Task directions: Retype every entry word for word. Omit the pictures.

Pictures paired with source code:
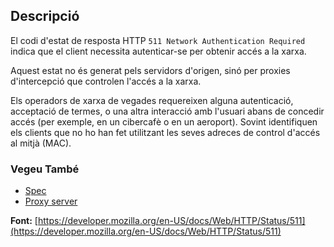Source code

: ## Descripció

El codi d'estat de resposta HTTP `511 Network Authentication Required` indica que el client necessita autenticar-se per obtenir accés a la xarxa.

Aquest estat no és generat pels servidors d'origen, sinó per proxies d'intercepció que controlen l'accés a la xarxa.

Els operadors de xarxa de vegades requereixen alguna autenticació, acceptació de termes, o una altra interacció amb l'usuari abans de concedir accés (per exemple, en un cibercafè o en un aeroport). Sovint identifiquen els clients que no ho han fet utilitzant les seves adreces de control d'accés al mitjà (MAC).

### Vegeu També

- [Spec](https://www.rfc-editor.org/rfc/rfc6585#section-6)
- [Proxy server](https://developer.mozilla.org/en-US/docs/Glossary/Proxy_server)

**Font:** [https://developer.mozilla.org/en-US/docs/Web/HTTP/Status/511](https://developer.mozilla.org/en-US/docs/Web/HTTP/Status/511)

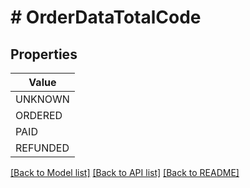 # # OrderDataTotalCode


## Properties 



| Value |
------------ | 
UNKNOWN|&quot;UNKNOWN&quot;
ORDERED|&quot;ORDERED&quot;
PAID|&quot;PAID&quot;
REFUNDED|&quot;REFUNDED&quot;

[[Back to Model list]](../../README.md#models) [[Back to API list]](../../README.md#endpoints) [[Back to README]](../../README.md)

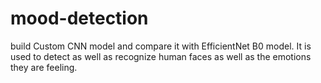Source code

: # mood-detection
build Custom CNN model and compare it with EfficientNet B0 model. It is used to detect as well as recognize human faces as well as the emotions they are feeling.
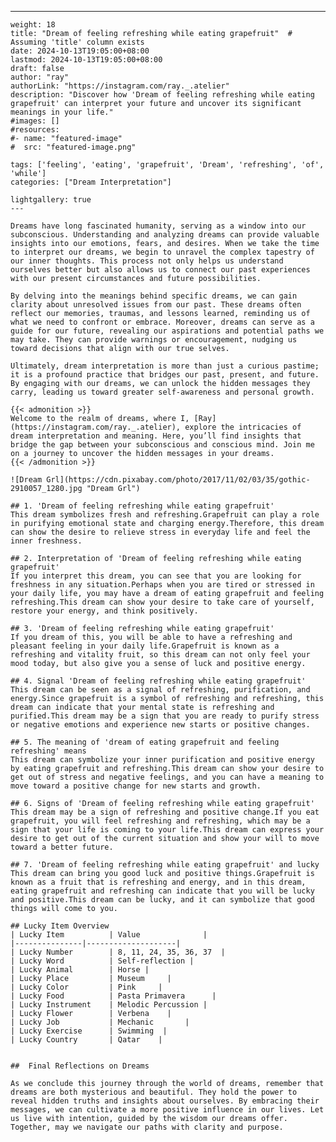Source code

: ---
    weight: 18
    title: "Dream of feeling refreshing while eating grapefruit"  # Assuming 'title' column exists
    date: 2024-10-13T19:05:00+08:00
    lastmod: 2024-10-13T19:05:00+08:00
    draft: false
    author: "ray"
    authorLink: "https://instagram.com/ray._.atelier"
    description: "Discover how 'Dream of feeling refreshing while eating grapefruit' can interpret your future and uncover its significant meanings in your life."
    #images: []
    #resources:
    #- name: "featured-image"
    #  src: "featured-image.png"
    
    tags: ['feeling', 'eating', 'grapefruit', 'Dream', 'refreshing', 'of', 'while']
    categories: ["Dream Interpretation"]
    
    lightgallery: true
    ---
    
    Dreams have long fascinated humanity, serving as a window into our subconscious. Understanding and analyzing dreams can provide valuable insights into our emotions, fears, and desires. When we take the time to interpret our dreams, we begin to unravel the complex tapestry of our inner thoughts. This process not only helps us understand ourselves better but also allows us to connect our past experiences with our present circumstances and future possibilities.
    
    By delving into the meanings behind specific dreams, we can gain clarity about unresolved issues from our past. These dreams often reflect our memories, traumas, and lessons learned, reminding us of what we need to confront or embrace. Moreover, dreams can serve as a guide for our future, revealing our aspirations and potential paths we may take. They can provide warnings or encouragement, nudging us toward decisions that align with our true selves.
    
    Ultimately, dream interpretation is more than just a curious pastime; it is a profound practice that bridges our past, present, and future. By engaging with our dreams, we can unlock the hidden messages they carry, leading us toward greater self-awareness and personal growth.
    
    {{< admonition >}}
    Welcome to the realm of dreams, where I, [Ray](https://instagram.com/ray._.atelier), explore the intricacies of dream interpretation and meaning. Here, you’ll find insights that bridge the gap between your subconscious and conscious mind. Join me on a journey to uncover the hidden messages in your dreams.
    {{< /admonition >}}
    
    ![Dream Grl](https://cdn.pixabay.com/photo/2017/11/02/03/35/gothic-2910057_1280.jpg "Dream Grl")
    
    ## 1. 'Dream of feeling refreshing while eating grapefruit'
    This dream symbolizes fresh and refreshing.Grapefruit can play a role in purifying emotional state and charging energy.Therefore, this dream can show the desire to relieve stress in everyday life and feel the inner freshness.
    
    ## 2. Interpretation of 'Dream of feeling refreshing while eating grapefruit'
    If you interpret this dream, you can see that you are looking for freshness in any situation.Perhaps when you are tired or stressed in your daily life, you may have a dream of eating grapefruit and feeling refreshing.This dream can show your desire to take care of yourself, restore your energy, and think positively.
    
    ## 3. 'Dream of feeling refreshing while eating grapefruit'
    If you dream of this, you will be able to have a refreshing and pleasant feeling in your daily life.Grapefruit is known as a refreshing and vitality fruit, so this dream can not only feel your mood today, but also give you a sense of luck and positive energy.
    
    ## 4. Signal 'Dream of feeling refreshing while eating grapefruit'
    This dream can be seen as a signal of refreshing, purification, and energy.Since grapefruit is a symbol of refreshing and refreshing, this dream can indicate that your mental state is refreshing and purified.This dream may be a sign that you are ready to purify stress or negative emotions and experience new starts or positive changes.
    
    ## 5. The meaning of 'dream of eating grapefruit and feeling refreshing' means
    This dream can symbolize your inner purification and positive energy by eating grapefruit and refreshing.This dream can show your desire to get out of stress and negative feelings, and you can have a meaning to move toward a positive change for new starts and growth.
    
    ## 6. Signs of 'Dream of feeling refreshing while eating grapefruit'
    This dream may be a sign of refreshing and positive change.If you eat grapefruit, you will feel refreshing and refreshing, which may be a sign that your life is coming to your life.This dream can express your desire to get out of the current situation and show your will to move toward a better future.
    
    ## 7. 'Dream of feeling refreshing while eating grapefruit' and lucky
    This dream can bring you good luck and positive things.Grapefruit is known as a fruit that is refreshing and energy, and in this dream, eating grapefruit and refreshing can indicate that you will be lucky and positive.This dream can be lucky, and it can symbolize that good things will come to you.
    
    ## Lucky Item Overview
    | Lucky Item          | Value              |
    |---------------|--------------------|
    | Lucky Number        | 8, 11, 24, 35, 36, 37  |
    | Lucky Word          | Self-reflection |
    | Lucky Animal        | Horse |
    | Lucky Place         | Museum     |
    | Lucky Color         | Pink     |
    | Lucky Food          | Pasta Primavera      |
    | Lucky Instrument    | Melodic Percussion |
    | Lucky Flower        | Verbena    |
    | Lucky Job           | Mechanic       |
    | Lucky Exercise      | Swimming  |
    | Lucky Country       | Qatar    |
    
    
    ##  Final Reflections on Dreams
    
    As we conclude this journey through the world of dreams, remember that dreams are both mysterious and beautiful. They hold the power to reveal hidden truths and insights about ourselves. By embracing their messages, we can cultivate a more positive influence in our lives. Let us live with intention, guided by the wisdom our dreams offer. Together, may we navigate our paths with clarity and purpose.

Reply to the task:
Source code

: ## Descripció

El codi d'estat de resposta HTTP `511 Network Authentication Required` indica que el client necessita autenticar-se per obtenir accés a la xarxa.

Aquest estat no és generat pels servidors d'origen, sinó per proxies d'intercepció que controlen l'accés a la xarxa.

Els operadors de xarxa de vegades requereixen alguna autenticació, acceptació de termes, o una altra interacció amb l'usuari abans de concedir accés (per exemple, en un cibercafè o en un aeroport). Sovint identifiquen els clients que no ho han fet utilitzant les seves adreces de control d'accés al mitjà (MAC).

### Vegeu També

- [Spec](https://www.rfc-editor.org/rfc/rfc6585#section-6)
- [Proxy server](https://developer.mozilla.org/en-US/docs/Glossary/Proxy_server)

**Font:** [https://developer.mozilla.org/en-US/docs/Web/HTTP/Status/511](https://developer.mozilla.org/en-US/docs/Web/HTTP/Status/511)

 # # OrderDataTotalCode


## Properties 



| Value |
------------ | 
UNKNOWN|&quot;UNKNOWN&quot;
ORDERED|&quot;ORDERED&quot;
PAID|&quot;PAID&quot;
REFUNDED|&quot;REFUNDED&quot;

[[Back to Model list]](../../README.md#models) [[Back to API list]](../../README.md#endpoints) [[Back to README]](../../README.md)

Source code

: # mood-detection
build Custom CNN model and compare it with EfficientNet B0 model. It is used to detect as well as recognize human faces as well as the emotions they are feeling.
Source code

: ---
    weight: 18
    title: "Dream of feeling refreshing while eating grapefruit"  # Assuming 'title' column exists
    date: 2024-10-13T19:05:00+08:00
    lastmod: 2024-10-13T19:05:00+08:00
    draft: false
    author: "ray"
    authorLink: "https://instagram.com/ray._.atelier"
    description: "Discover how 'Dream of feeling refreshing while eating grapefruit' can interpret your future and uncover its significant meanings in your life."
    #images: []
    #resources:
    #- name: "featured-image"
    #  src: "featured-image.png"
    
    tags: ['feeling', 'eating', 'grapefruit', 'Dream', 'refreshing', 'of', 'while']
    categories: ["Dream Interpretation"]
    
    lightgallery: true
    ---
    
    Dreams have long fascinated humanity, serving as a window into our subconscious. Understanding and analyzing dreams can provide valuable insights into our emotions, fears, and desires. When we take the time to interpret our dreams, we begin to unravel the complex tapestry of our inner thoughts. This process not only helps us understand ourselves better but also allows us to connect our past experiences with our present circumstances and future possibilities.
    
    By delving into the meanings behind specific dreams, we can gain clarity about unresolved issues from our past. These dreams often reflect our memories, traumas, and lessons learned, reminding us of what we need to confront or embrace. Moreover, dreams can serve as a guide for our future, revealing our aspirations and potential paths we may take. They can provide warnings or encouragement, nudging us toward decisions that align with our true selves.
    
    Ultimately, dream interpretation is more than just a curious pastime; it is a profound practice that bridges our past, present, and future. By engaging with our dreams, we can unlock the hidden messages they carry, leading us toward greater self-awareness and personal growth.
    
    {{< admonition >}}
    Welcome to the realm of dreams, where I, [Ray](https://instagram.com/ray._.atelier), explore the intricacies of dream interpretation and meaning. Here, you’ll find insights that bridge the gap between your subconscious and conscious mind. Join me on a journey to uncover the hidden messages in your dreams.
    {{< /admonition >}}
    
    ![Dream Grl](https://cdn.pixabay.com/photo/2017/11/02/03/35/gothic-2910057_1280.jpg "Dream Grl")
    
    ## 1. 'Dream of feeling refreshing while eating grapefruit'
    This dream symbolizes fresh and refreshing.Grapefruit can play a role in purifying emotional state and charging energy.Therefore, this dream can show the desire to relieve stress in everyday life and feel the inner freshness.
    
    ## 2. Interpretation of 'Dream of feeling refreshing while eating grapefruit'
    If you interpret this dream, you can see that you are looking for freshness in any situation.Perhaps when you are tired or stressed in your daily life, you may have a dream of eating grapefruit and feeling refreshing.This dream can show your desire to take care of yourself, restore your energy, and think positively.
    
    ## 3. 'Dream of feeling refreshing while eating grapefruit'
    If you dream of this, you will be able to have a refreshing and pleasant feeling in your daily life.Grapefruit is known as a refreshing and vitality fruit, so this dream can not only feel your mood today, but also give you a sense of luck and positive energy.
    
    ## 4. Signal 'Dream of feeling refreshing while eating grapefruit'
    This dream can be seen as a signal of refreshing, purification, and energy.Since grapefruit is a symbol of refreshing and refreshing, this dream can indicate that your mental state is refreshing and purified.This dream may be a sign that you are ready to purify stress or negative emotions and experience new starts or positive changes.
    
    ## 5. The meaning of 'dream of eating grapefruit and feeling refreshing' means
    This dream can symbolize your inner purification and positive energy by eating grapefruit and refreshing.This dream can show your desire to get out of stress and negative feelings, and you can have a meaning to move toward a positive change for new starts and growth.
    
    ## 6. Signs of 'Dream of feeling refreshing while eating grapefruit'
    This dream may be a sign of refreshing and positive change.If you eat grapefruit, you will feel refreshing and refreshing, which may be a sign that your life is coming to your life.This dream can express your desire to get out of the current situation and show your will to move toward a better future.
    
    ## 7. 'Dream of feeling refreshing while eating grapefruit' and lucky
    This dream can bring you good luck and positive things.Grapefruit is known as a fruit that is refreshing and energy, and in this dream, eating grapefruit and refreshing can indicate that you will be lucky and positive.This dream can be lucky, and it can symbolize that good things will come to you.
    
    ## Lucky Item Overview
    | Lucky Item          | Value              |
    |---------------|--------------------|
    | Lucky Number        | 8, 11, 24, 35, 36, 37  |
    | Lucky Word          | Self-reflection |
    | Lucky Animal        | Horse |
    | Lucky Place         | Museum     |
    | Lucky Color         | Pink     |
    | Lucky Food          | Pasta Primavera      |
    | Lucky Instrument    | Melodic Percussion |
    | Lucky Flower        | Verbena    |
    | Lucky Job           | Mechanic       |
    | Lucky Exercise      | Swimming  |
    | Lucky Country       | Qatar    |
    
    
    ##  Final Reflections on Dreams
    
    As we conclude this journey through the world of dreams, remember that dreams are both mysterious and beautiful. They hold the power to reveal hidden truths and insights about ourselves. By embracing their messages, we can cultivate a more positive influence in our lives. Let us live with intention, guided by the wisdom our dreams offer. Together, may we navigate our paths with clarity and purpose.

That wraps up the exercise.